Том промолчал, и Наккей продолжил, но уже совсем другим тоном:

— Я знаю, что такое потерять малыша. И я знаю, как восприняла это моя жена. Она чуть с ума не сошла! — Он подождал, но ответа не последовало. — К ней отнесутся с пониманием.

— Ее никто не посмеет тронуть!

Наккей покачал головой:

— На будущей неделе в город приезжает окружной судья Бик и состоится предварительное слушание. А потом тобой займутся в Албани, где тебя ждет не дождется Спрэгг, и бог еще знает что! Он решил на тебе отыграться по полной, и там я уж ничем не смогу ему помешать.

Том снова промолчал.

— Сообщить кому-нибудь о слушании?

— Нет, спасибо.

Наккей смерил его взглядом и уже собрался уходить, как Том вдруг спросил:

— А можно мне написать жене?

— Конечно, нельзя! Никаких контактов с возможными свидетелями! Если уж ты решил держаться этой линии, будь готов к последствиям, парень.

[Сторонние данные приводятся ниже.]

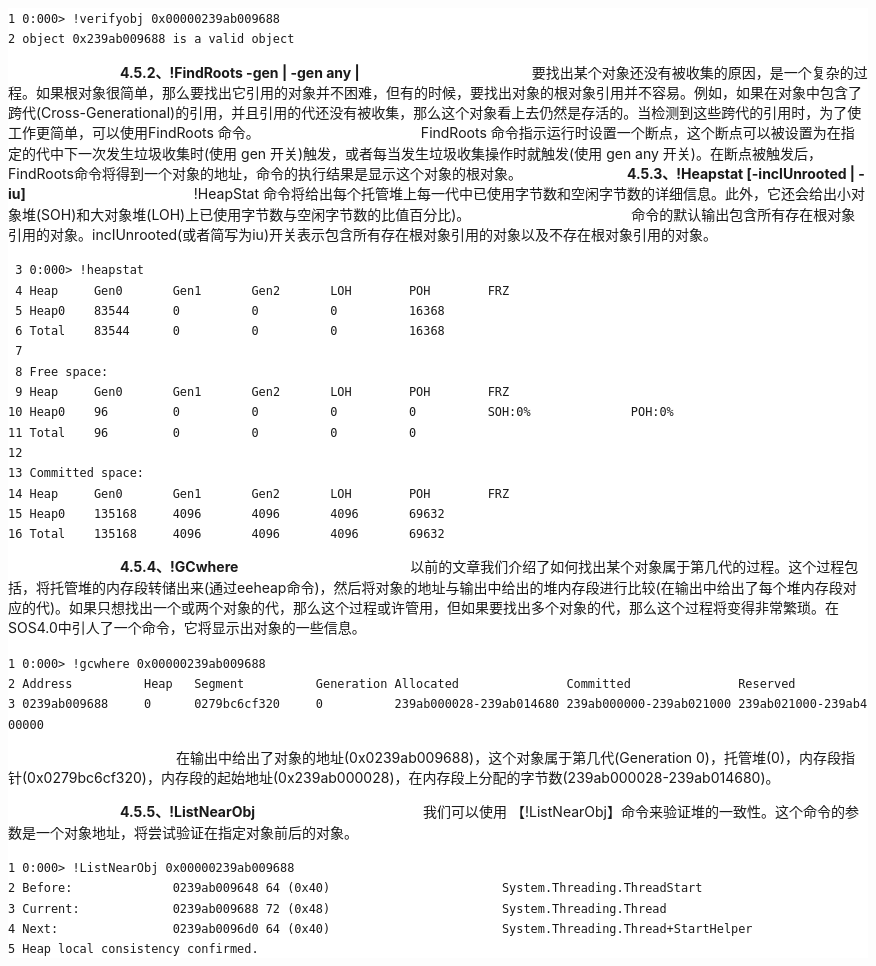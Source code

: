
 ```
1 0:000> !verifyobj 0x00000239ab009688
2 object 0x239ab009688 is a valid object
```


　　　　　　　　**4\.5\.2、!FindRoots \-gen  \| \-gen any \|** 　　　　　　　　　　　　要找出某个对象还没有被收集的原因，是一个复杂的过程。如果根对象很简单，那么要找出它引用的对象并不困难，但有的时候，要找出对象的根对象引用并不容易。例如，如果在对象中包含了跨代(Cross\-Generational)的引用，并且引用的代还没有被收集，那么这个对象看上去仍然是存活的。当检测到这些跨代的引用时，为了使工作更简单，可以使用FindRoots 命令。　　　　　　　　　　　　FindRoots 命令指示运行时设置一个断点，这个断点可以被设置为在指定的代中下一次发生垃圾收集时(使用 gen  开关)触发，或者每当发生垃圾收集操作时就触发(使用 gen any 开关)。在断点被触发后，FindRoots命令将得到一个对象的地址，命令的执行结果是显示这个对象的根对象。　　　　　　　　**4\.5\.3、!Heapstat \[\-inclUnrooted \| \-iu]**　　　　　　　　　　　　!HeapStat 命令将给出每个托管堆上每一代中已使用字节数和空闲字节数的详细信息。此外，它还会给出小对象堆(SOH)和大对象堆(LOH)上已使用字节数与空闲字节数的比值百分比)。　　　　　　　　　　　　命令的默认输出包含所有存在根对象引用的对象。incIUnrooted(或者简写为iu)开关表示包含所有存在根对象引用的对象以及不存在根对象引用的对象。




```
 3 0:000> !heapstat
 4 Heap     Gen0       Gen1       Gen2       LOH        POH        FRZ       
 5 Heap0    83544      0          0          0          16368     
 6 Total    83544      0          0          0          16368     
 7 
 8 Free space:
 9 Heap     Gen0       Gen1       Gen2       LOH        POH        FRZ       
10 Heap0    96         0          0          0          0          SOH:0%              POH:0%  
11 Total    96         0          0          0          0         
12 
13 Committed space:
14 Heap     Gen0       Gen1       Gen2       LOH        POH        FRZ       
15 Heap0    135168     4096       4096       4096       69632     
16 Total    135168     4096       4096       4096       69632     
```


　　　　　　　　**4\.5\.4、!GCwhere** 　　　　　　　　　　　　以前的文章我们介绍了如何找出某个对象属于第几代的过程。这个过程包括，将托管堆的内存段转储出来(通过eeheap命令)，然后将对象的地址与输出中给出的堆内存段进行比较(在输出中给出了每个堆内存段对应的代)。如果只想找出一个或两个对象的代，那么这个过程或许管用，但如果要找出多个对象的代，那么这个过程将变得非常繁琐。在SOS4\.0中引人了一个命令，它将显示出对象的一些信息。




```
1 0:000> !gcwhere 0x00000239ab009688
2 Address          Heap   Segment          Generation Allocated               Committed               Reserved               
3 0239ab009688     0      0279bc6cf320     0          239ab000028-239ab014680 239ab000000-239ab021000 239ab021000-239ab400000
```


　　　　　　　　　　　　在输出中给出了对象的地址(0x0239ab009688\)，这个对象属于第几代(Generation 0\)，托管堆(0\)，内存段指针(0x0279bc6cf320\)，内存段的起始地址(0x239ab000028\)，在内存段上分配的字节数(239ab000028\-239ab014680\)。


　　　　　　　　**4\.5\.5、!ListNearObj**　　　　　　　　　　　　我们可以使用 【!ListNearObj】命令来验证堆的一致性。这个命令的参数是一个对象地址，将尝试验证在指定对象前后的对象。




```
1 0:000> !ListNearObj 0x00000239ab009688
2 Before:              0239ab009648 64 (0x40)                        System.Threading.ThreadStart
3 Current:             0239ab009688 72 (0x48)                        System.Threading.Thread
4 Next:                0239ab0096d0 64 (0x40)                        System.Threading.Thread+StartHelper
5 Heap local consistency confirmed.
```
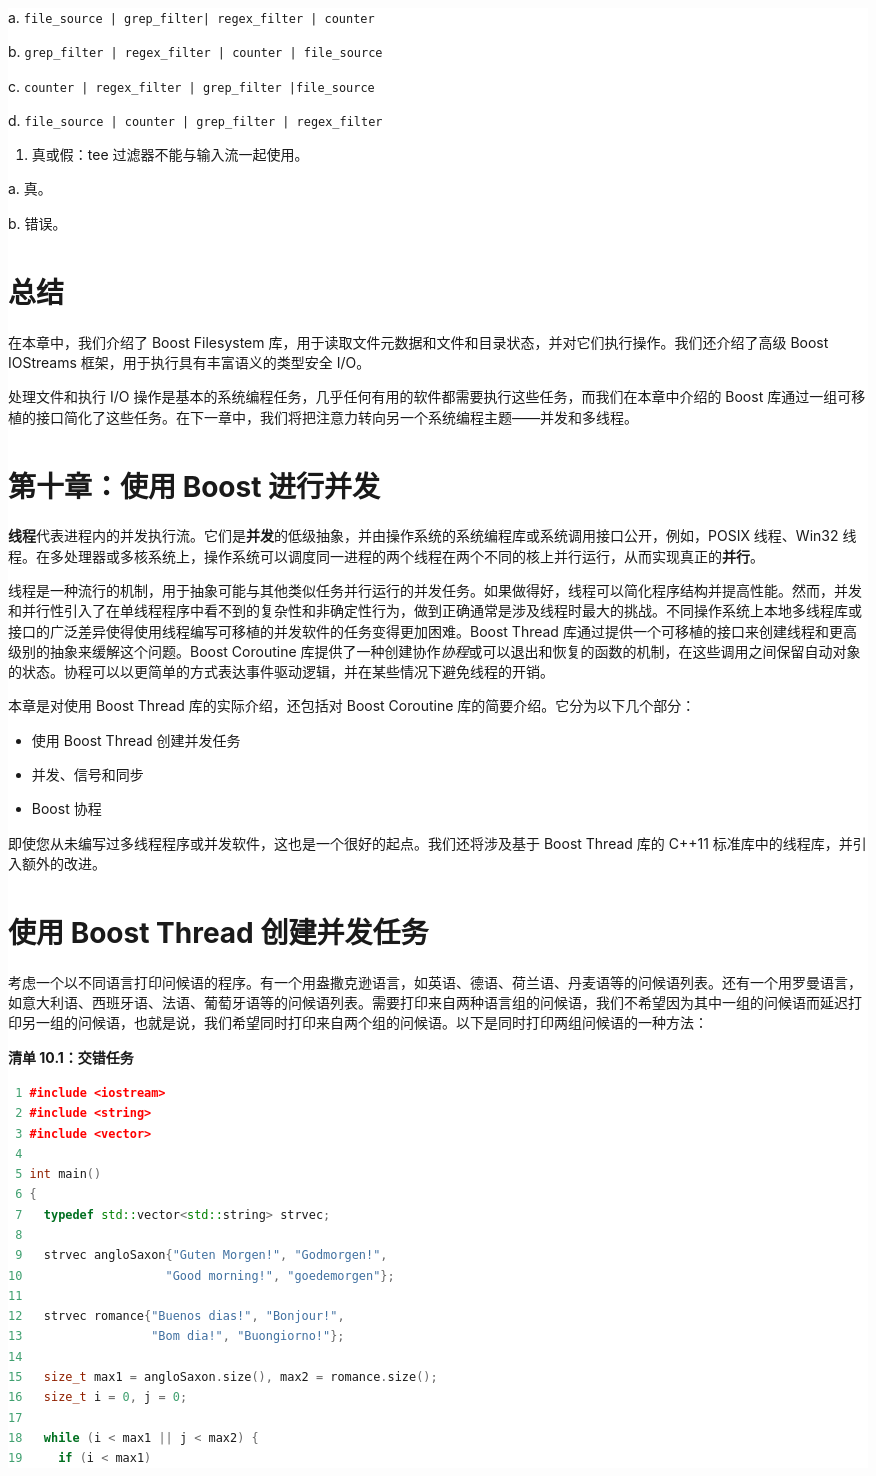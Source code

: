 a. `file_source | grep_filter| regex_filter | counter`

b. `grep_filter | regex_filter | counter | file_source`

c. `counter | regex_filter | grep_filter |file_source`

d. `file_source | counter | grep_filter | regex_filter`

1.  真或假：tee 过滤器不能与输入流一起使用。

a. 真。

b. 错误。

# 总结

在本章中，我们介绍了 Boost Filesystem 库，用于读取文件元数据和文件和目录状态，并对它们执行操作。我们还介绍了高级 Boost IOStreams 框架，用于执行具有丰富语义的类型安全 I/O。

处理文件和执行 I/O 操作是基本的系统编程任务，几乎任何有用的软件都需要执行这些任务，而我们在本章中介绍的 Boost 库通过一组可移植的接口简化了这些任务。在下一章中，我们将把注意力转向另一个系统编程主题——并发和多线程。


# 第十章：使用 Boost 进行并发

**线程**代表进程内的并发执行流。它们是**并发**的低级抽象，并由操作系统的系统编程库或系统调用接口公开，例如，POSIX 线程、Win32 线程。在多处理器或多核系统上，操作系统可以调度同一进程的两个线程在两个不同的核上并行运行，从而实现真正的**并行**。

线程是一种流行的机制，用于抽象可能与其他类似任务并行运行的并发任务。如果做得好，线程可以简化程序结构并提高性能。然而，并发和并行性引入了在单线程程序中看不到的复杂性和非确定性行为，做到正确通常是涉及线程时最大的挑战。不同操作系统上本地多线程库或接口的广泛差异使得使用线程编写可移植的并发软件的任务变得更加困难。Boost Thread 库通过提供一个可移植的接口来创建线程和更高级别的抽象来缓解这个问题。Boost Coroutine 库提供了一种创建协作*协程*或可以退出和恢复的函数的机制，在这些调用之间保留自动对象的状态。协程可以以更简单的方式表达事件驱动逻辑，并在某些情况下避免线程的开销。

本章是对使用 Boost Thread 库的实际介绍，还包括对 Boost Coroutine 库的简要介绍。它分为以下几个部分：

+   使用 Boost Thread 创建并发任务

+   并发、信号和同步

+   Boost 协程

即使您从未编写过多线程程序或并发软件，这也是一个很好的起点。我们还将涉及基于 Boost Thread 库的 C++11 标准库中的线程库，并引入额外的改进。

# 使用 Boost Thread 创建并发任务

考虑一个以不同语言打印问候语的程序。有一个用盎撒克逊语言，如英语、德语、荷兰语、丹麦语等的问候语列表。还有一个用罗曼语言，如意大利语、西班牙语、法语、葡萄牙语等的问候语列表。需要打印来自两种语言组的问候语，我们不希望因为其中一组的问候语而延迟打印另一组的问候语，也就是说，我们希望同时打印来自两个组的问候语。以下是同时打印两组问候语的一种方法：

**清单 10.1：交错任务**

```cpp
 1 #include <iostream>
 2 #include <string>
 3 #include <vector>
 4
 5 int main()
 6 {
 7   typedef std::vector<std::string> strvec;
 8
 9   strvec angloSaxon{"Guten Morgen!", "Godmorgen!", 
10                    "Good morning!", "goedemorgen"};
11
12   strvec romance{"Buenos dias!", "Bonjour!", 
13                  "Bom dia!", "Buongiorno!"};
14
15   size_t max1 = angloSaxon.size(), max2 = romance.size();
16   size_t i = 0, j = 0;
17
18   while (i < max1 || j < max2) {
19     if (i < max1)
```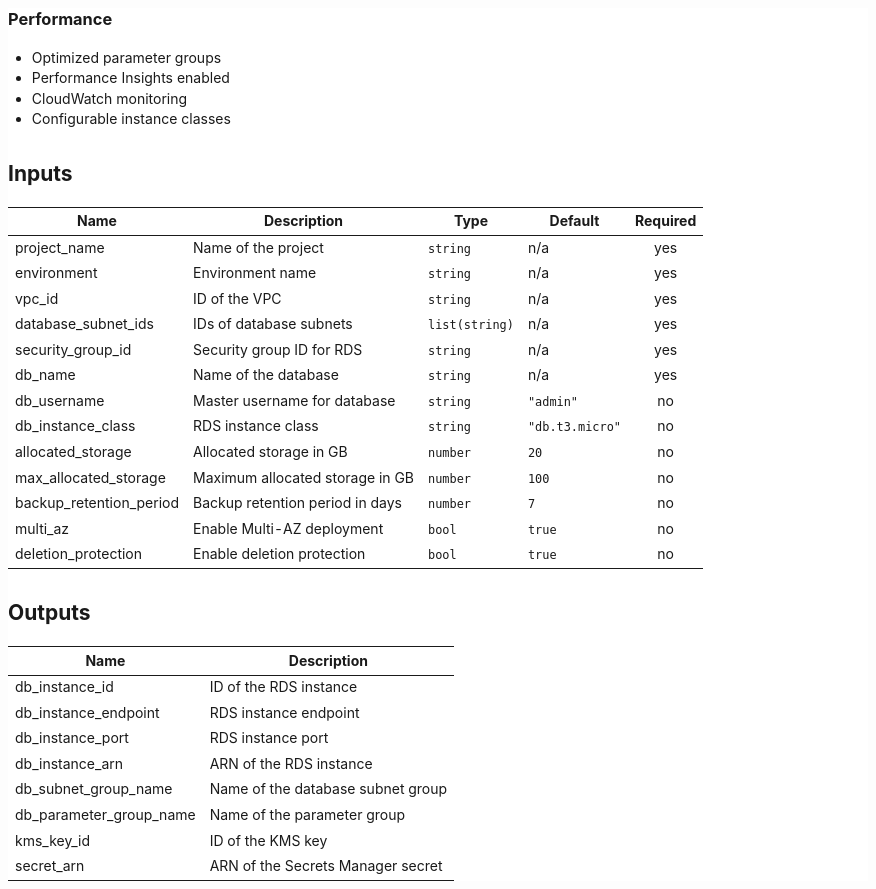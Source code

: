 ### Performance
- Optimized parameter groups
- Performance Insights enabled
- CloudWatch monitoring
- Configurable instance classes

## Inputs

| Name | Description | Type | Default | Required |
|------|-------------|------|---------|:--------:|
| project_name | Name of the project | `string` | n/a | yes |
| environment | Environment name | `string` | n/a | yes |
| vpc_id | ID of the VPC | `string` | n/a | yes |
| database_subnet_ids | IDs of database subnets | `list(string)` | n/a | yes |
| security_group_id | Security group ID for RDS | `string` | n/a | yes |
| db_name | Name of the database | `string` | n/a | yes |
| db_username | Master username for database | `string` | `"admin"` | no |
| db_instance_class | RDS instance class | `string` | `"db.t3.micro"` | no |
| allocated_storage | Allocated storage in GB | `number` | `20` | no |
| max_allocated_storage | Maximum allocated storage in GB | `number` | `100` | no |
| backup_retention_period | Backup retention period in days | `number` | `7` | no |
| multi_az | Enable Multi-AZ deployment | `bool` | `true` | no |
| deletion_protection | Enable deletion protection | `bool` | `true` | no |

## Outputs

| Name | Description |
|------|-------------|
| db_instance_id | ID of the RDS instance |
| db_instance_endpoint | RDS instance endpoint |
| db_instance_port | RDS instance port |
| db_instance_arn | ARN of the RDS instance |
| db_subnet_group_name | Name of the database subnet group |
| db_parameter_group_name | Name of the parameter group |
| kms_key_id | ID of the KMS key |
| secret_arn | ARN of the Secrets Manager secret |
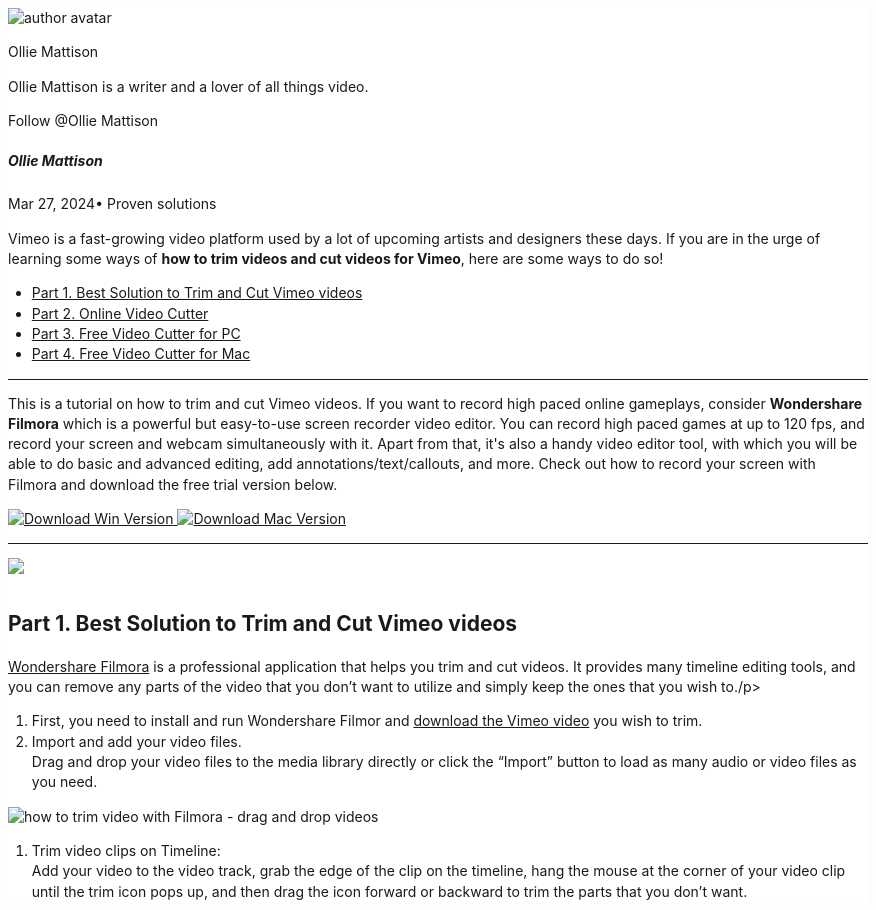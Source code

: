 ![author avatar](https://images.wondershare.com/filmora/article-images/ollie-mattison.jpg)

Ollie Mattison

Ollie Mattison is a writer and a lover of all things video.

Follow @Ollie Mattison

##### Ollie Mattison

 Mar 27, 2024• Proven solutions

Vimeo is a fast-growing video platform used by a lot of upcoming artists and designers these days. If you are in the urge of learning some ways of **how to trim videos and cut videos for Vimeo**, here are some ways to do so!

* [Part 1. Best Solution to Trim and Cut Vimeo videos](#part1)
* [Part 2\. Online Video Cutter](#part2)
* [Part 3. Free Video Cutter for PC](#part3)
* [Part 4. Free Video Cutter for Mac](#part4)

---

This is a tutorial on how to trim and cut Vimeo videos. If you want to record high paced online gameplays, consider **Wondershare Filmora** which is a powerful but easy-to-use screen recorder video editor. You can record high paced games at up to 120 fps, and record your screen and webcam simultaneously with it. Apart from that, it's also a handy video editor tool, with which you will be able to do basic and advanced editing, add annotations/text/callouts, and more. Check out how to record your screen with Filmora and download the free trial version below.

[![Download Win Version](https://images.wondershare.com/filmora/guide/download-btn-win.jpg) ](https://tools.techidaily.com/wondershare/filmora/download/) [![Download Mac Version](https://images.wondershare.com/filmora/guide/download-btn-mac.jpg) ](https://tools.techidaily.com/wondershare/filmora/download/)

---


<a href="https://shop.copernic.com/order/checkout.php?PRODS=41033091&QTY=1&AFFILIATE=108875&CART=1"><img src="https://secure.2checkout.com/images/merchant/8d30aa96e72440759f74bd2306c1fa3d/Copernic-2023-Affiliate-728x90-Advanced.png" border="0"></a>

## Part 1\. Best Solution to Trim and Cut Vimeo videos

[Wondershare Filmora](https://tools.techidaily.com/wondershare/filmora/download/) is a professional application that helps you trim and cut videos. It provides many timeline editing tools, and you can remove any parts of the video that you don’t want to utilize and simply keep the ones that you wish to./p>

1. First, you need to install and run Wondershare Filmor and [download the Vimeo video](https://tools.techidaily.com/wondershare/filmora/download/) you wish to trim.
2. Import and add your video files.  
Drag and drop your video files to the media library directly or click the “Import” button to load as many audio or video files as you need.

![how to trim video with Filmora - drag and drop videos](https://images.wondershare.com/filmora/guide/importing-04.png)

1. Trim video clips on Timeline:  
Add your video to the video track, grab the edge of the clip on the timeline, hang the mouse at the corner of your video clip until the trim icon pops up, and then drag the icon forward or backward to trim the parts that you don’t want.

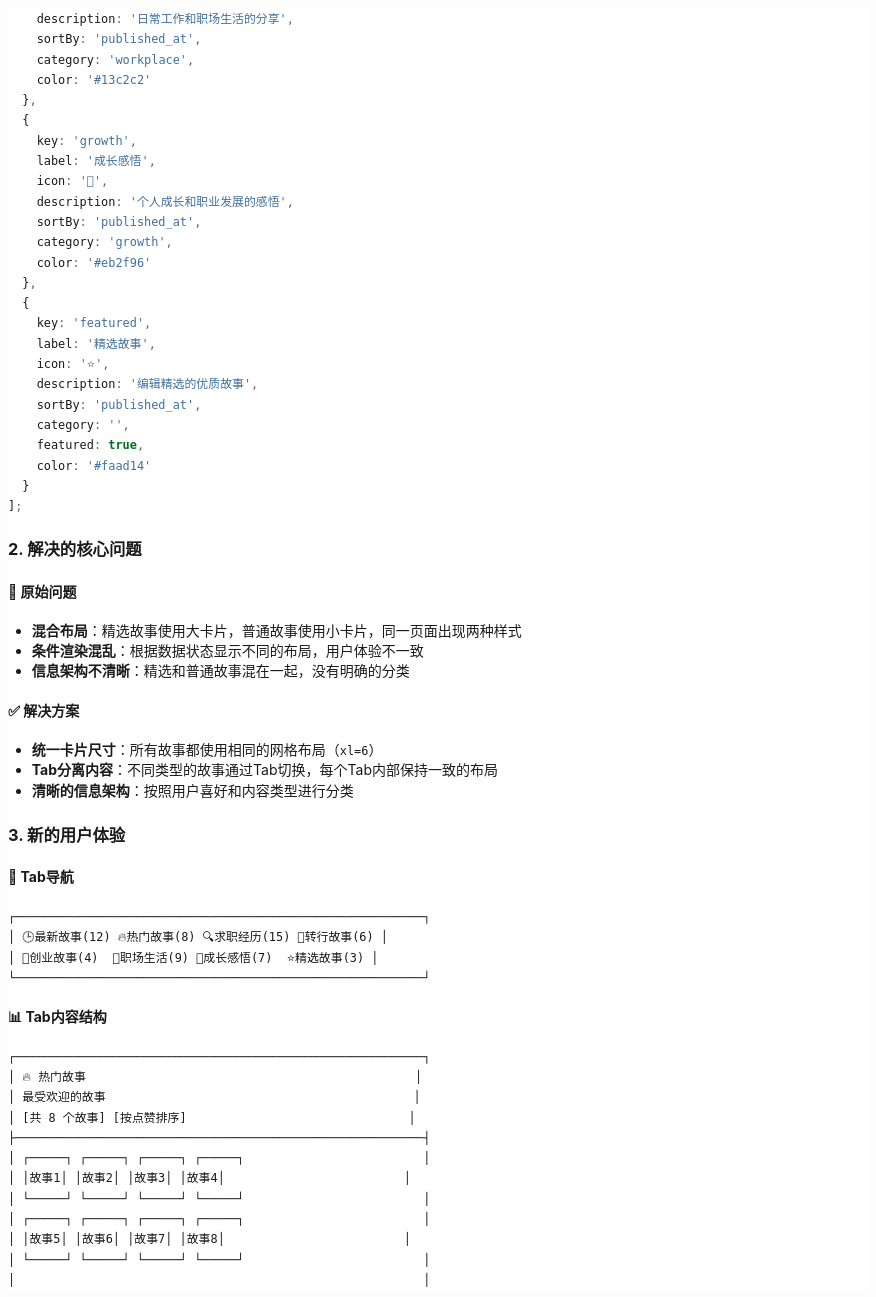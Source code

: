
 ```typescript
    description: '日常工作和职场生活的分享',
    sortBy: 'published_at',
    category: 'workplace',
    color: '#13c2c2'
  },
  {
    key: 'growth',
    label: '成长感悟',
    icon: '🌱',
    description: '个人成长和职业发展的感悟',
    sortBy: 'published_at',
    category: 'growth', 
    color: '#eb2f96'
  },
  {
    key: 'featured',
    label: '精选故事',
    icon: '⭐',
    description: '编辑精选的优质故事',
    sortBy: 'published_at',
    category: '',
    featured: true,
    color: '#faad14'
  }
];
```

### 2. **解决的核心问题**

#### 🚨 **原始问题**
- **混合布局**：精选故事使用大卡片，普通故事使用小卡片，同一页面出现两种样式
- **条件渲染混乱**：根据数据状态显示不同的布局，用户体验不一致
- **信息架构不清晰**：精选和普通故事混在一起，没有明确的分类

#### ✅ **解决方案**
- **统一卡片尺寸**：所有故事都使用相同的网格布局（`xl=6`）
- **Tab分离内容**：不同类型的故事通过Tab切换，每个Tab内部保持一致的布局
- **清晰的信息架构**：按照用户喜好和内容类型进行分类

### 3. **新的用户体验**

#### 📱 **Tab导航**
```
┌─────────────────────────────────────────────────────────┐
│ 🕒最新故事(12) 🔥热门故事(8) 🔍求职经历(15) 🔄转行故事(6) │
│ 🚀创业故事(4)  🏢职场生活(9) 🌱成长感悟(7)  ⭐精选故事(3) │
└─────────────────────────────────────────────────────────┘
```

#### 📊 **Tab内容结构**
```
┌─────────────────────────────────────────────────────────┐
│ 🔥 热门故事                                              │
│ 最受欢迎的故事                                           │
│ [共 8 个故事] [按点赞排序]                               │
├─────────────────────────────────────────────────────────┤
│ ┌─────┐ ┌─────┐ ┌─────┐ ┌─────┐                         │
│ │故事1│ │故事2│ │故事3│ │故事4│                         │
│ └─────┘ └─────┘ └─────┘ └─────┘                         │
│ ┌─────┐ ┌─────┐ ┌─────┐ ┌─────┐                         │
│ │故事5│ │故事6│ │故事7│ │故事8│                         │
│ └─────┘ └─────┘ └─────┘ └─────┘                         │
│                                                         │
```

Том испытующе посмотрел на полицейского.

— Всего лишь лист бумаги и карандаш. Можете прочитать письмо, если хотите… Она же моя жена!

— А я полицейский, черт тебя подери!

— Только не говорите, что никогда не нарушали правил и не жалели бедняги, попавшего в переделку… Всего лишь лист бумаги и карандаш!

После обеда Ральф принес Изабель письмо. Она неуверенно взяла его дрожащей рукой.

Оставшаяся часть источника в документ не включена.